As the industry’s biggest convention, the NRA Show, was about to begin, we asked Sweeney for an update on the association and its plans for the near future and beyond.
What is the state of the National Restaurant Association today?
The Association is delivering on our multi-year strategic plan that will take us to 2019 (our 100th anniversary!). Things have certainly changed since 1919, but the ultimate goal of helping restaurant businesses succeed remains at the heart of all that we do.
We’ve focused our efforts on building the influence, the image and the engagement of our members and the industry as a whole. Prioritizing our work through those three initiatives –influence, image, and engagement – has allowed us to target our efforts more precisely than ever before.
A lot of our work makes a real impact across more than one of our initiatives. Take the ProStart program, for example. ProStart classes, offered in 1,800 high schools across the nation, immerse high school students in the world of foodservice through culinary and management courses. ProStart enhances our image as an industry of opportunity, helps build the future workforce, engages local restaurateurs who serve as mentors to students and involves national corporations who help support the program.

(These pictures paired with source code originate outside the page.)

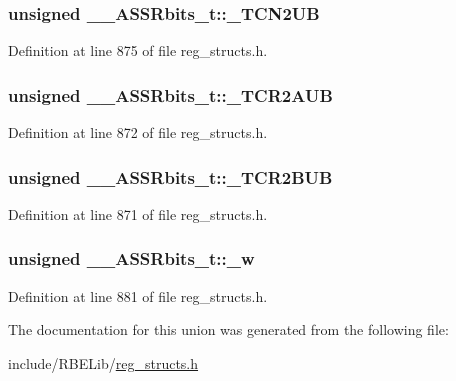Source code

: \hypertarget{union_____a_s_s_rbits__t_a3182814a066ec1dc40261a56175dcb5c}{
\subsubsection[{\+\_\+\+T\+C\+N2\+U\+B}]{\setlength{\rightskip}{0pt plus 5cm}unsigned \+\_\+\+\_\+\+A\+S\+S\+Rbits\+\_\+t\+::\+\_\+\+T\+C\+N2\+U\+B}}\label{union_____a_s_s_rbits__t_a3182814a066ec1dc40261a56175dcb5c}


Definition at line 875 of file reg\+\_\+structs.\+h.

\hypertarget{union_____a_s_s_rbits__t_a895ad7948b94b952ba633dab59b471ec}{
\subsubsection[{\+\_\+\+T\+C\+R2\+A\+U\+B}]{\setlength{\rightskip}{0pt plus 5cm}unsigned \+\_\+\+\_\+\+A\+S\+S\+Rbits\+\_\+t\+::\+\_\+\+T\+C\+R2\+A\+U\+B}}\label{union_____a_s_s_rbits__t_a895ad7948b94b952ba633dab59b471ec}


Definition at line 872 of file reg\+\_\+structs.\+h.

\hypertarget{union_____a_s_s_rbits__t_abbc512d6ddaa410e946c079905bcabf6}{
\subsubsection[{\+\_\+\+T\+C\+R2\+B\+U\+B}]{\setlength{\rightskip}{0pt plus 5cm}unsigned \+\_\+\+\_\+\+A\+S\+S\+Rbits\+\_\+t\+::\+\_\+\+T\+C\+R2\+B\+U\+B}}\label{union_____a_s_s_rbits__t_abbc512d6ddaa410e946c079905bcabf6}


Definition at line 871 of file reg\+\_\+structs.\+h.

\hypertarget{union_____a_s_s_rbits__t_a2251e5d1ea8343c04f72799bcbce3c35}{
\subsubsection[{\+\_\+w}]{\setlength{\rightskip}{0pt plus 5cm}unsigned \+\_\+\+\_\+\+A\+S\+S\+Rbits\+\_\+t\+::\+\_\+w}}\label{union_____a_s_s_rbits__t_a2251e5d1ea8343c04f72799bcbce3c35}


Definition at line 881 of file reg\+\_\+structs.\+h.



The documentation for this union was generated from the following file\+:\begin{DoxyCompactItemize}
\item 
include/\+R\+B\+E\+Lib/\hyperlink{reg__structs_8h}{reg\+\_\+structs.\+h}\end{DoxyCompactItemize}
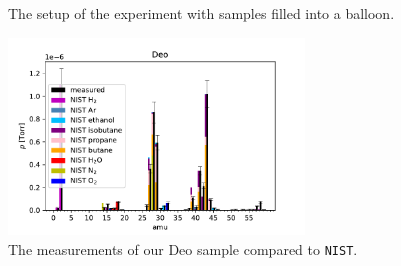     \begin{figure}[h]
            \centering
            \quad
            \quad
            \caption{The setup of the experiment with samples filled into a balloon.}
            \label{fig:setup2}
    \end{figure}

    
    \begin{figure}[h!]
    \centering
    \includegraphics[width=0.7\textwidth]{Report/DataResultsPlots/deo.pdf}
    \caption{The measurements of our Deo sample compared to \texttt{NIST}.}
    \label{fig:deo}
    \end{figure}
    
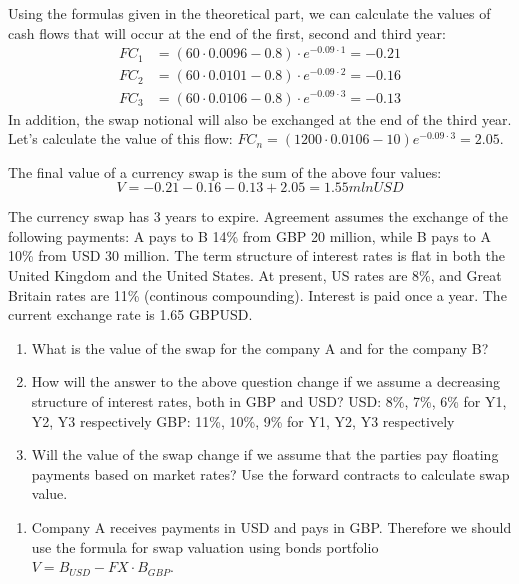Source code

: \documentclass[12pt,a4paper]{exam}
\begin{document}
\begin{questions}
\begin{solution}
Using the formulas given in the theoretical part, we can calculate the values of cash flows that will occur at the end of the first, second and third year:
\begin{equation*}
\begin{aligned}
FC_1&=(60\cdot0.0096-0.8)\cdot e^{-0.09\cdot1}=-0.21 \\
FC_2&=(60\cdot0.0101-0.8)\cdot e^{-0.09\cdot2}=-0.16 \\
FC_3&=(60\cdot0.0106-0.8)\cdot e^{-0.09\cdot3}=-0.13
\end{aligned}
\end{equation*}
In addition, the swap notional will also be exchanged at the end of the third year. Let’s calculate the value of this flow: $FC_n=(1200\cdot 0.0106-10)e^{-0.09\cdot3}=2.05$.

The final value of a currency swap is the sum of the above four values:
\begin{equation*}
V=-0.21-0.16-0.13+2.05=1.55 mln USD
\end{equation*}
\end{solution}

\question The currency swap has 3 years to expire. Agreement assumes the exchange of the following payments: A pays to B 14\% from GBP 20 million, while B pays to A 10\% from USD 30 million. The term structure of interest rates is flat in both the United Kingdom and the United States. At present, US rates are 8\%, and Great Britain rates are 11\% (continous compounding). Interest is paid once a year. The current exchange rate is 1.65 GBPUSD.
\begin{enumerate}[label=(\alph*),font=\itshape]
\item What is the value of the swap for the company A and for the company B?
\item How will the answer to the above question change if we assume a decreasing structure of interest rates, both in GBP and USD?
USD: 8\%, 7\%, 6\% for Y1, Y2, Y3 respectively
GBP: 11\%, 10\%, 9\% for Y1, Y2, Y3 respectively
\item Will the value of the swap change if we assume that the parties pay floating payments based on market rates? Use the forward contracts to calculate swap value.
\end{enumerate}
\begin{solution}
\begin{enumerate}[label=(\alph*),font=\itshape]
\item Company A receives payments in USD and pays in GBP. Therefore we should use the formula for swap valuation using bonds portfolio $V= B_{USD}-FX\cdot B_{GBP}$.


\end{enumerate}
\end{solution}
\end{questions}
\end{document}
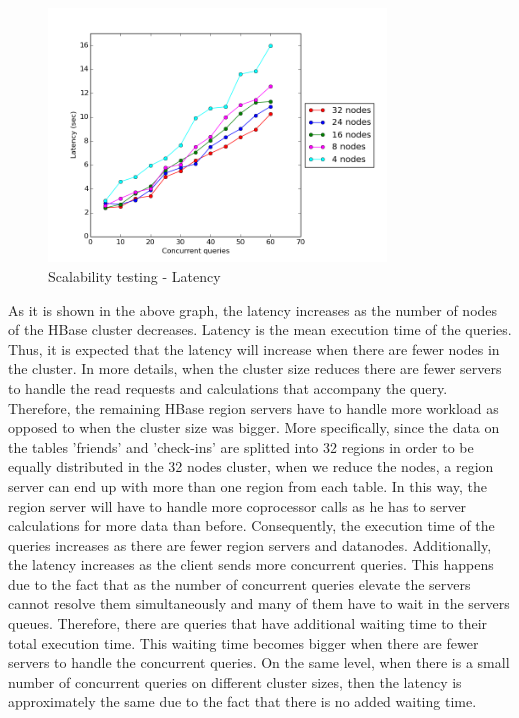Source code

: \begin{figure}[H]
  \centering
  \includegraphics[width=0.8\textwidth]{figures/scalability_latency.png}
  \caption{Scalability testing - Latency}
\end{figure}


As it is shown in the above graph, the latency increases as the number of nodes of the HBase cluster decreases. Latency is the mean execution time of the queries. Thus, 
it is expected that the latency will increase when there are fewer nodes in the cluster. In more details, when the cluster size reduces there are fewer servers to 
handle the read requests and calculations that accompany the query. Therefore, the remaining HBase region servers have to handle more workload as opposed to when 
the cluster size was bigger. More specifically, since the data on the tables 'friends' and 'check-ins' are splitted into 32 regions in order to be equally 
distributed in the 32 nodes cluster, when we reduce the nodes, a region server can end up with more than one region from each table. In this way, the region 
server will have to handle more coprocessor calls as he has to server calculations for more data than before. Consequently, the execution time of the queries 
increases as there are fewer region servers and datanodes. Additionally, the latency increases as the client sends more concurrent queries. This happens due to the fact 
that as the number of concurrent queries elevate the servers cannot resolve them simultaneously and many of them have to wait in the servers queues. Therefore, 
there are queries that have additional waiting time to their total execution time. This waiting time becomes bigger when there are fewer servers to handle the 
concurrent queries. On the same level, when there is a small number of concurrent queries on different cluster sizes, then the latency is approximately the same 
due to the fact that there is no added waiting time. 


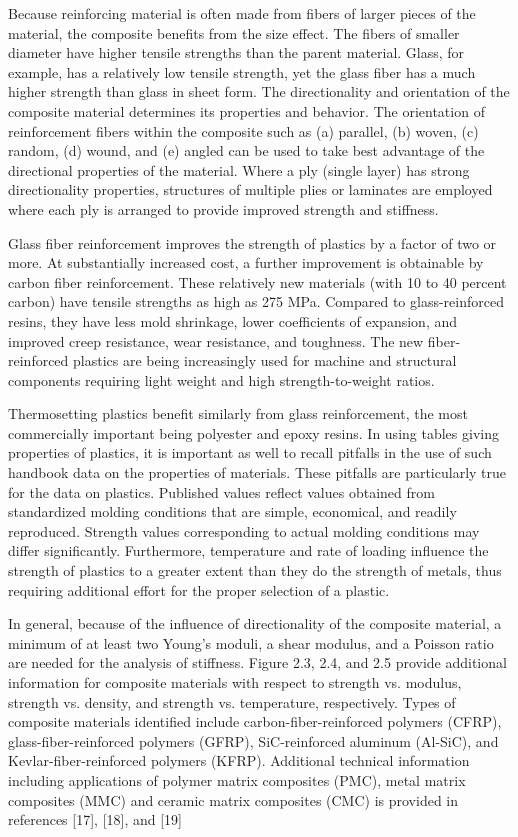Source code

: \documentclass[
10pt,
a4paper,
openany,
svgnames,
]{book}
\begin{document}
Because reinforcing material is often made from fibers of larger pieces of the material, the composite benefits from the size effect. The fibers of smaller diameter have higher tensile strengths than the parent material. Glass, for example, has a relatively low tensile strength, yet the glass fiber has a much higher strength than glass in sheet form. The directionality and orientation of the composite material determines its properties and behavior. The orientation of reinforcement fibers within the composite such as (a) parallel, (b) woven, (c) random, (d) wound, and (e) angled can be used to take best advantage of the directional properties of the material. Where a ply (single layer) has strong directionality properties, structures of multiple plies or laminates are employed where each ply is arranged to provide improved strength and stiffness.

Glass fiber reinforcement improves the strength of plastics by a factor of two or more. At substantially increased cost, a further improvement is obtainable by carbon fiber reinforcement. These relatively new materials (with 10 to 40 percent carbon) have tensile strengths as high as 275 MPa. Compared to glass-reinforced resins, they have less mold shrinkage, lower coefficients of expansion, and improved creep resistance, wear resistance, and toughness. The new fiber-reinforced plastics are being increasingly used for machine and structural components requiring light weight and high strength-to-weight ratios.

Thermosetting plastics benefit similarly from glass reinforcement, the most commercially important being polyester and epoxy resins. In using tables giving properties of plastics, it is important as well to recall pitfalls in the use of such handbook data on the properties of materials. These pitfalls are particularly true for the data on plastics. Published values reflect values obtained from standardized molding conditions that are simple, economical, and readily reproduced. Strength values corresponding to actual molding conditions may differ significantly. Furthermore, temperature and rate of loading influence the strength of plastics to a greater extent than they do the strength of metals, thus requiring additional effort for the proper selection of a plastic.

In general, because of the influence of directionality of the composite material, a minimum of at least two Young’s moduli, a shear modulus, and a Poisson ratio are needed for the analysis of stiffness. Figure 2.3, 2.4, and 2.5 provide additional information for composite materials with respect to strength vs. modulus, strength vs. density, and strength vs. temperature, respectively. Types of composite materials identified include carbon-fiber-reinforced polymers (CFRP), glass-fiber-reinforced polymers (GFRP), SiC-reinforced aluminum (Al-SiC), and Kevlar-fiber-reinforced polymers (KFRP). Additional technical information including applications of polymer matrix composites (PMC), metal matrix composites (MMC) and ceramic matrix composites (CMC) is provided in references [17], [18], and [19]
\end{document}
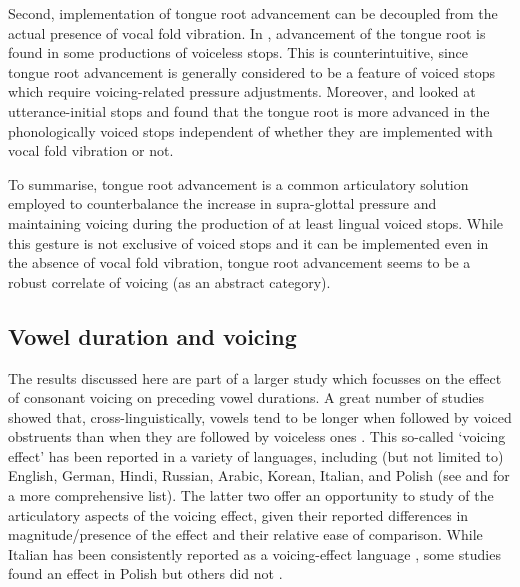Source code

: \documentclass[12pt,]{article}
\begin{document}
Second, implementation of tongue root advancement can be decoupled from
the actual presence of vocal fold vibration. In \citet{westbury1983},
advancement of the tongue root is found in some productions of voiceless
stops. This is counterintuitive, since tongue root advancement is
generally considered to be a feature of voiced stops which require
voicing-related pressure adjustments. Moreover, \citet{ahn2015, ahn2018}
and \citet{ahn2016} looked at utterance-initial stops and found that the
tongue root is more advanced in the phonologically voiced stops
independent of whether they are implemented with vocal fold vibration or
not.

To summarise, tongue root advancement is a common articulatory solution
employed to counterbalance the increase in supra-glottal pressure and
maintaining voicing during the production of at least lingual voiced
stops. While this gesture is not exclusive of voiced stops and it can be
implemented even in the absence of vocal fold vibration, tongue root
advancement seems to be a robust correlate of voicing (as an abstract
category).

\hypertarget{vowel-duration-and-voicing}{%
\subsection{Vowel duration and
voicing}\label{vowel-duration-and-voicing}}

The results discussed here are part of a larger study which focusses on
the effect of consonant voicing on preceding vowel durations. A great
number of studies showed that, cross-linguistically, vowels tend to be
longer when followed by voiced obstruents than when they are followed by
voiceless ones
\citep{house1953, peterson1960, chen1970, klatt1973, lisker1974, farnetani1986, fowler1992, hussein1994, esposito2002, lampp2004, durvasula2012}.
This so-called `voicing effect' has been reported in a variety of
languages, including (but not limited to) English, German, Hindi,
Russian, Arabic, Korean, Italian, and Polish (see
\citealt{maddieson1976} and \citealt{begus2017} for a more comprehensive
list). The latter two offer an opportunity to study of the articulatory
aspects of the voicing effect, given their reported differences in
magnitude/presence of the effect and their relative ease of comparison.
While Italian has been consistently reported as a voicing-effect
language \citep{caldognetto1979, farnetani1986, esposito2002}, some
studies found an effect in Polish
\citep{slowiaczek1985, nowak2006, malisz2008, coretta2018j} but others
did not \citep{keating1984, jassem1989}.
\end{document}
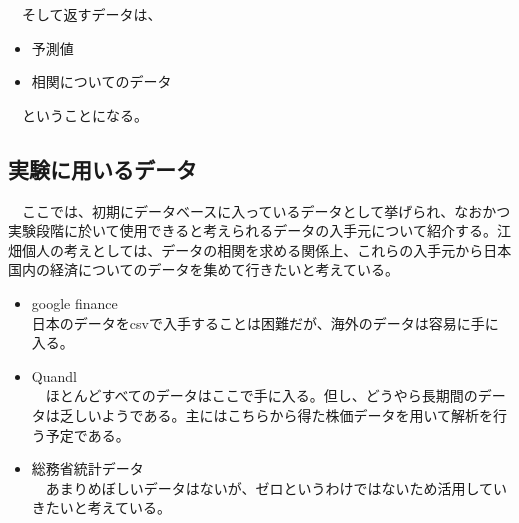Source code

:\documentclass{scrartcl}
\begin{document}
\begin{table}[htbp]
　そして返すデータは、\\
\begin{itemize}
\item 予測値\\
\item 相関についてのデータ\\
\end{itemize}

　ということになる。\\

\subsection{実験に用いるデータ}
\label{sec:orgcfaae24}
　ここでは、初期にデータベースに入っているデータとして挙げられ、なおかつ実験段階に於いて使用できると考えられるデータの入手元について紹介する。江畑個人の考えとしては、データの相関を求める関係上、これらの入手元から日本国内の経済についてのデータを集めて行きたいと考えている。\\
\begin{itemize}
\item google finance\\
日本のデータをcsvで入手することは困難だが、海外のデータは容易に手に入る。\\
\item Quandl\\
　ほとんどすべてのデータはここで手に入る。但し、どうやら長期間のデータは乏しいようである。主にはこちらから得た株価データを用いて解析を行う予定である。\\
\item 総務省統計データ\\
　あまりめぼしいデータはないが、ゼロというわけではないため活用していきたいと考えている。\\
\end{itemize}


\end{table}
\end{document}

We have a very strong advocacy program and we offer remarkable services – like the NRA Show. In fact, we have something to offer everyone in the industry. If you’re not yet a member, please drop by the NRA Hub, Booth #6600, and find out all the National Restaurant Association can do for you. We’ve redesigned that whole area this year with interactive kiosks, touchscreen technology and multimedia displays. A visit there will help you see the benefit of the work we do every day on your behalf.
You mentioned the NRA’s Centennial. What is being planned for that?
Turning 100 is a real milestone for any organization, and we are especially excited to showcase the trajectory of the industry for all to see.
When you stop by the National Restaurant Association Hub at Booth #6600, you’ll see just a few of the historical items we’ve begun to collect. This memorabilia offers a glimpse of the development of our industry by showcasing marketing, service and promotional materials gathered from brands and operations nationwide. The collection will be playing a role when we recognize our 100th anniversary.
We intend the 2019 NRA Show to serve as the centerpiece of our centennial celebration. We’ll have much more to share on our plans as we get closer to 2019.
You’re hosting the Signature ’16 Session here at the NRA Show on Sunday afternoon. What can attendees expect?
Signature ‘16 – Turn the Tables is at 2 p.m. Sunday in the Grand Ballroom. We’ll explore three fundamentally different ways to meet consumer desires and how innovative ideas and technologies are driving each.
First, Kimbal Musk will discuss how he has built his restaurant operations and charitable organization around sustainable practice and local sourcing. His charity, The Kitchen Community, creates school gardens that build a hands-on understanding of how food is grown and cultivated. His restaurants, The Kitchen, are working with local suppliers on menu development, and Musk believes in partnering with the community and like-minded businesses to expand his vision into a bigger movement.
Next, we will look at Denny Marie Post’s innovative approach to increasing customer satisfaction in the restaurant experience. Her focus is on research and leveraging a large organization with a massive loyalty program (there are millions of Red Robin loyalty members) to create an environment that is multi-generation friendly, tech savvy and physically appealing. Red Robin is transforming its brand to meet customers’ evolving preferences. She’ll focus on linking consumers’ needs and desires directly with their restaurant visit.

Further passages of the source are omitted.